All authors report no disclosures.

Figures

Figure 1
Figure 1
GGC repeats in the NOTCH2NLC gene from patients with NIID and control subjects. The peripheral blood samples were collected and DNA was extracted. Repeat‐primed PCR was performed to examine the GGC repeats in the NOTCH2NLC gene.
Figure 2
Figure 2
Typical features of MRI in patients with NIID. A representative case (case 45, A–H) shows the typical imaging manifestations showed T1 low signals (red arrows) and high signals in T2, FLAIR, and ADC axial images involving the corticomedullary junction of frontal lobe, parietal lobe, occipital lobe, temporal lobe, and corpus callosum (A–D). DWI shows ribbon signs imaging manifestations involving the corticomedullary junction, accompanied by cerebral atrophy, mainly in the temporal lobe and hippocampus (E–H).
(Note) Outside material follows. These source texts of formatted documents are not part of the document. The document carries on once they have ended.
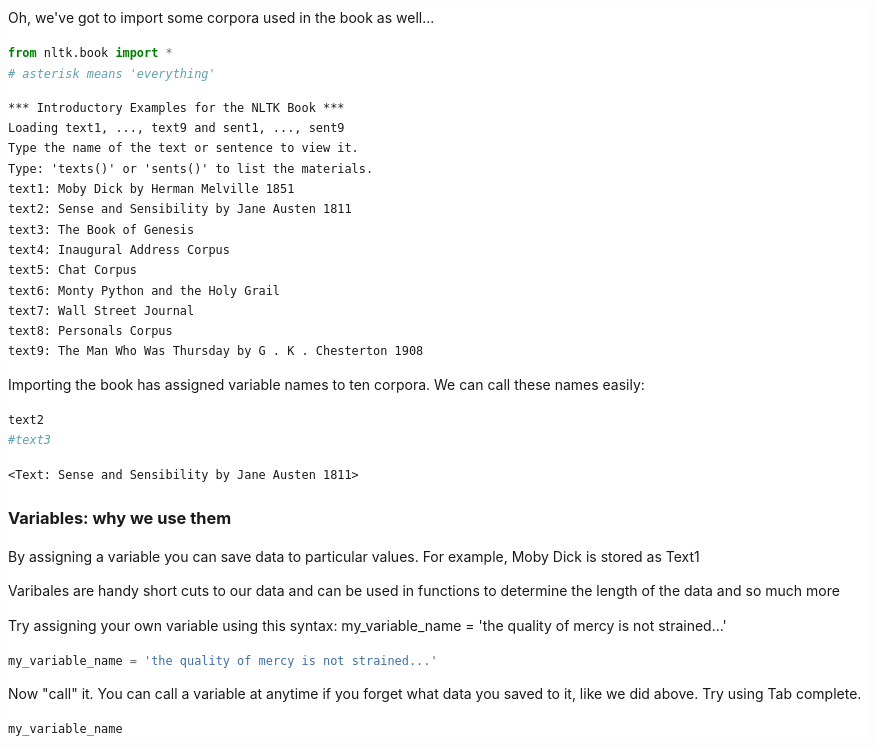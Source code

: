 Oh, we've got to import some corpora used in the book as well...


```python
from nltk.book import *  
# asterisk means 'everything'
```

    *** Introductory Examples for the NLTK Book ***
    Loading text1, ..., text9 and sent1, ..., sent9
    Type the name of the text or sentence to view it.
    Type: 'texts()' or 'sents()' to list the materials.
    text1: Moby Dick by Herman Melville 1851
    text2: Sense and Sensibility by Jane Austen 1811
    text3: The Book of Genesis
    text4: Inaugural Address Corpus
    text5: Chat Corpus
    text6: Monty Python and the Holy Grail
    text7: Wall Street Journal
    text8: Personals Corpus
    text9: The Man Who Was Thursday by G . K . Chesterton 1908


Importing the book has assigned variable names to ten corpora. We can call these names easily: 


```python
text2
#text3
```




    <Text: Sense and Sensibility by Jane Austen 1811>



### Variables: why we use them

By assigning a variable you can save data to particular values. For example, Moby Dick is stored as Text1

Varibales are handy short cuts to our data and can be used in functions to determine the length of the data and so much more

Try assigning your own variable using this syntax: my_variable_name = 'the quality of mercy is not strained...'


```python
my_variable_name = 'the quality of mercy is not strained...'
```

Now "call" it. You can call a variable at anytime if you forget what data you saved to it, like we did above. Try using Tab complete.


```python
my_variable_name
```

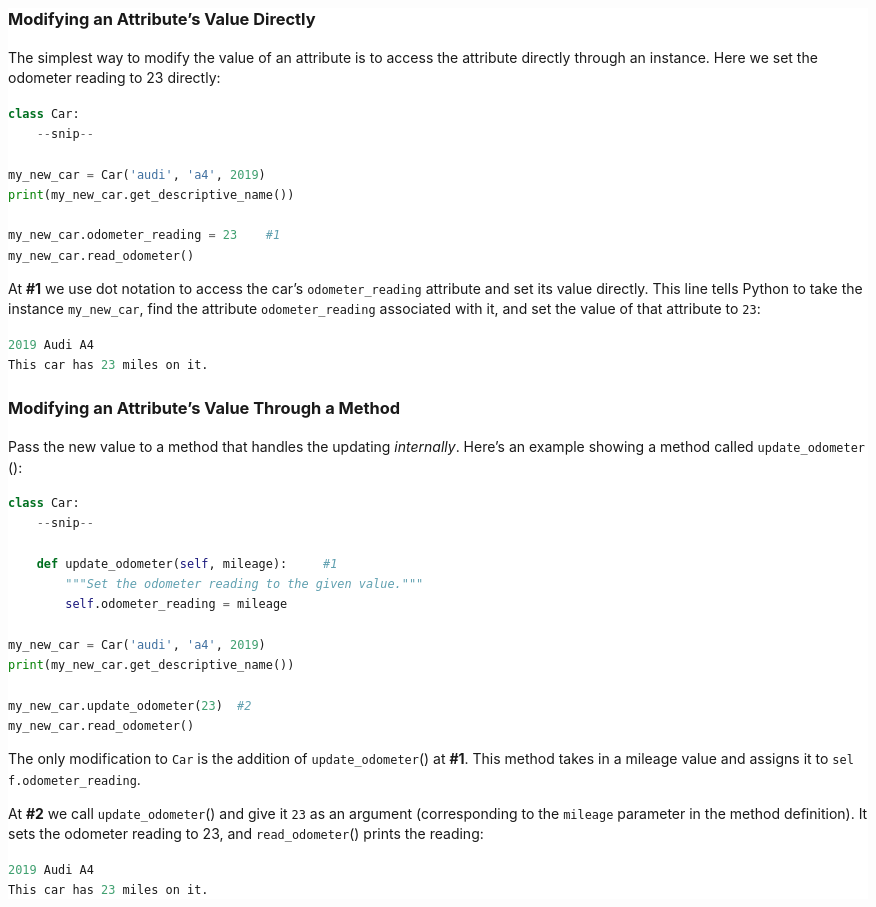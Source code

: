 ### Modifying an Attribute’s Value Directly

The simplest way to modify the value of an attribute is to access the attribute directly through an instance. Here we set the odometer reading to 23 directly:

```python
class Car:
    --snip--

my_new_car = Car('audi', 'a4', 2019)
print(my_new_car.get_descriptive_name())

my_new_car.odometer_reading = 23    #1
my_new_car.read_odometer()
```

At **#1** we use dot notation to access the car’s `odometer_reading` attribute and set its value directly. This line tells Python to take the instance `my_new_car`, find the attribute `odometer_reading` associated with it, and set the value of that attribute to `23`:

```python
2019 Audi A4
This car has 23 miles on it.
```

### Modifying an Attribute’s Value Through a Method

Pass the new value to a method that handles the updating _internally_.
Here’s an example showing a method called `update_odometer`():

```python
class Car:
    --snip--

    def update_odometer(self, mileage):     #1
        """Set the odometer reading to the given value."""
        self.odometer_reading = mileage

my_new_car = Car('audi', 'a4', 2019)
print(my_new_car.get_descriptive_name())

my_new_car.update_odometer(23)  #2
my_new_car.read_odometer()
```

The only modification to `Car` is the addition of `update_odometer`() at **#1**. This method takes in a mileage value and assigns it to `self.odometer_reading`.

At **#2** we call `update_odometer`() and give it `23` as an argument (corresponding to the `mileage` parameter in the method definition). It sets the odometer reading to 23, and `read_odometer`() prints the reading:

```python
2019 Audi A4
This car has 23 miles on it.
```
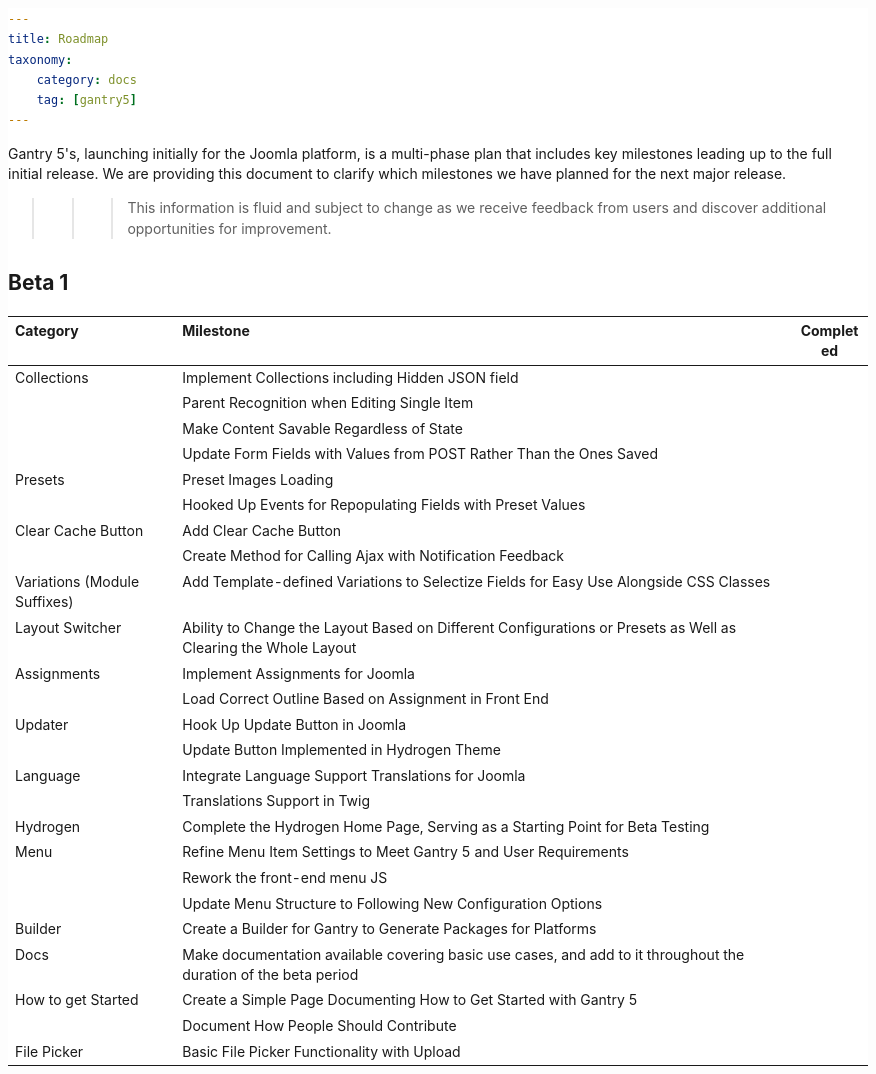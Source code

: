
 ```yaml
---
title: Roadmap
taxonomy:
    category: docs
    tag: [gantry5]
---
```


Gantry 5's, launching initially for the Joomla platform, is a multi-phase plan that includes key milestones leading up to the full initial release. We are providing this document to clarify which milestones we have planned for the next major release.

>>> This information is fluid and subject to change as we receive feedback from users and discover additional opportunities for improvement.

Beta 1
-----

| Category                     | Milestone                                                                                                       | Completed                                             |
| :-----                       | :----                                                                                                           | :-----:                                               |
| Collections                  | Implement Collections including Hidden JSON field                                                               | <span style="color:green" class="fa fa-check"></span> |
|                              | Parent Recognition when Editing Single Item                                                                     | <span style="color:green" class="fa fa-check"></span> |
|                              | Make Content Savable Regardless of State                                                                        | <span style="color:green" class="fa fa-check"></span> |
|                              | Update Form Fields with Values from POST Rather Than the Ones Saved                                             | <span style="color:green" class="fa fa-check"></span> |
| Presets                      | Preset Images Loading                                                                                           | <span style="color:green" class="fa fa-check"></span> |
|                              | Hooked Up Events for Repopulating Fields with Preset Values                                                     | <span style="color:green" class="fa fa-check"></span> |
| Clear Cache Button           | Add Clear Cache Button                                                                                          | <span style="color:green" class="fa fa-check"></span> |
|                              | Create Method for Calling Ajax with Notification Feedback                                                       | <span style="color:green" class="fa fa-check"></span> |
| Variations (Module Suffixes) | Add Template-defined Variations to Selectize Fields for Easy Use Alongside CSS Classes                          | <span style="color:green" class="fa fa-check"></span> |
| Layout Switcher              | Ability to Change the Layout Based on Different Configurations or Presets as Well as Clearing the Whole Layout  | <span style="color:green" class="fa fa-check"></span> |
| Assignments                  | Implement Assignments for Joomla                                                                                | <span style="color:green" class="fa fa-check"></span> |
|                              | Load Correct Outline Based on Assignment in Front End                                                           | <span style="color:green" class="fa fa-check"></span> |
| Updater                      | Hook Up Update Button in Joomla                                                                                 | <span style="color:green" class="fa fa-check"></span> |
|                              | Update Button Implemented in Hydrogen Theme                                                                     | <span style="color:green" class="fa fa-check"></span> |
| Language                     | Integrate Language Support Translations for Joomla                                                              | <span style="color:green" class="fa fa-check"></span> |
|                              | Translations Support in Twig                                                                                    | <span style="color:green" class="fa fa-check"></span> |
| Hydrogen                     | Complete the Hydrogen Home Page, Serving as a Starting Point for Beta Testing                                   | <span style="color:green" class="fa fa-check"></span> |
| Menu                         | Refine Menu Item Settings to Meet Gantry 5 and User Requirements                                                | <span style="color:green" class="fa fa-check"></span> |
|                              | Rework the front-end menu JS                                                                                    | <span style="color:green" class="fa fa-check"></span> |
|                              | Update Menu Structure to Following New Configuration Options                                                    | <span style="color:green" class="fa fa-check"></span> |
| Builder                      | Create a Builder for Gantry to Generate Packages for Platforms                                                  | <span style="color:green" class="fa fa-check"></span> |
| Docs                         | Make documentation available covering basic use cases, and add to it throughout the duration of the beta period | <span style="color:green" class="fa fa-check"></span> |
| How to get Started           | Create a Simple Page Documenting How to Get Started with Gantry 5                                               | <span style="color:green" class="fa fa-check"></span> |
|                              | Document How People Should Contribute                                                                           | <span style="color:green" class="fa fa-check"></span> |
| File Picker                  | Basic File Picker Functionality with Upload                                                                     | <span style="color:green" class="fa fa-check"></span> |
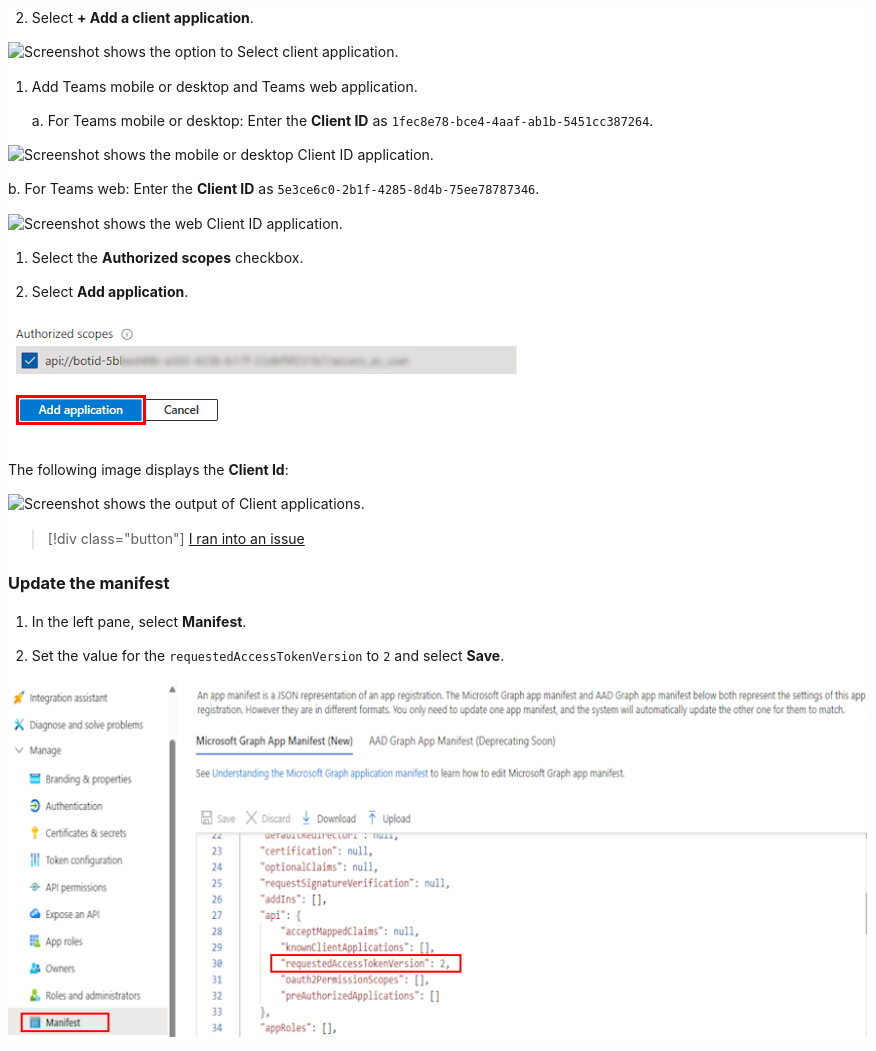 2. Select **+ Add a client application**.

![Screenshot shows the option to Select client application.](../assets/images/include-files/add-client-application.png)

1. Add Teams mobile or desktop and Teams web application.

   a. For Teams mobile or desktop: Enter the **Client ID** as `1fec8e78-bce4-4aaf-ab1b-5451cc387264`.

![Screenshot shows the mobile or desktop Client ID application.](../assets/images/include-files/client-id-mobile-desktop.png)

   b. For Teams web: Enter the **Client ID** as `5e3ce6c0-2b1f-4285-8d4b-75ee78787346`.

![Screenshot shows the web Client ID application.](../assets/images/include-files/client-id-web.png)

1. Select the **Authorized scopes** checkbox.

2. Select **Add application**.

![Screenshot shows the option to select authorized scopes and add application.](../assets/images/include-files/authorized-scope-add.png)

The following image displays the **Client Id**:

![Screenshot shows the output of Client applications.](../assets/images/include-files/add-client-application-output.png)

> [!div class="button"]
> [I ran into an issue](https://github.com/MicrosoftDocs/msteams-docs/issues/new?template=Doc-Feedback.yaml&title=%5BI+ran+into+an+issue%5D+Add+API+permissions)

### Update the manifest

1. In the left pane, select **Manifest**.

2. Set the value for the `requestedAccessTokenVersion` to `2` and select **Save**.

![Screenshot shows the manifest option and accesstoken details in Azure portal.](../assets/images/include-files/manifest-token.png)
Another representative case (case 46, I–L) showed bilateral high signal intensity in the medial part of the cerebellar hemisphere immediately beside the vermis (the paravermal area, I) and in the middle cerebellar peduncle (red arrows, J) as well as the atrophy of the cerebellum (yellow arrows, J). DWI axial images showed no obvious abnormality in the cerebellum (K); however, obvious high signal intensity was found along the corticomedullary junction (L).
Figure 3
Figure 3
Positive immunostaining of anti‐p62 and anti‐ubiquitin in different tissues. The tissue samples obtained from the previous surgery in patients with NIID were stained with anti‐p62 and anti‐Ubiquitin antibodies. Immunohistochemical staining in nervous (A–D), circulatory (E–H), digestive (I–P), urinary (Q–T), reproductive (U–X), respiratory (Y and Z) systems, and skin tissues (a and b).
Figure 4
Figure 4
A representative case (patient 6) showed an intranuclear inclusion (black arrow) near a nucleolus (white arrow) in rectum tissues under an electron microscope.
Figure 5
Figure 5
The diagram showed the percentages of initial symptoms from different systems. Initial symptoms in the total 51 patients with NIID were summarized.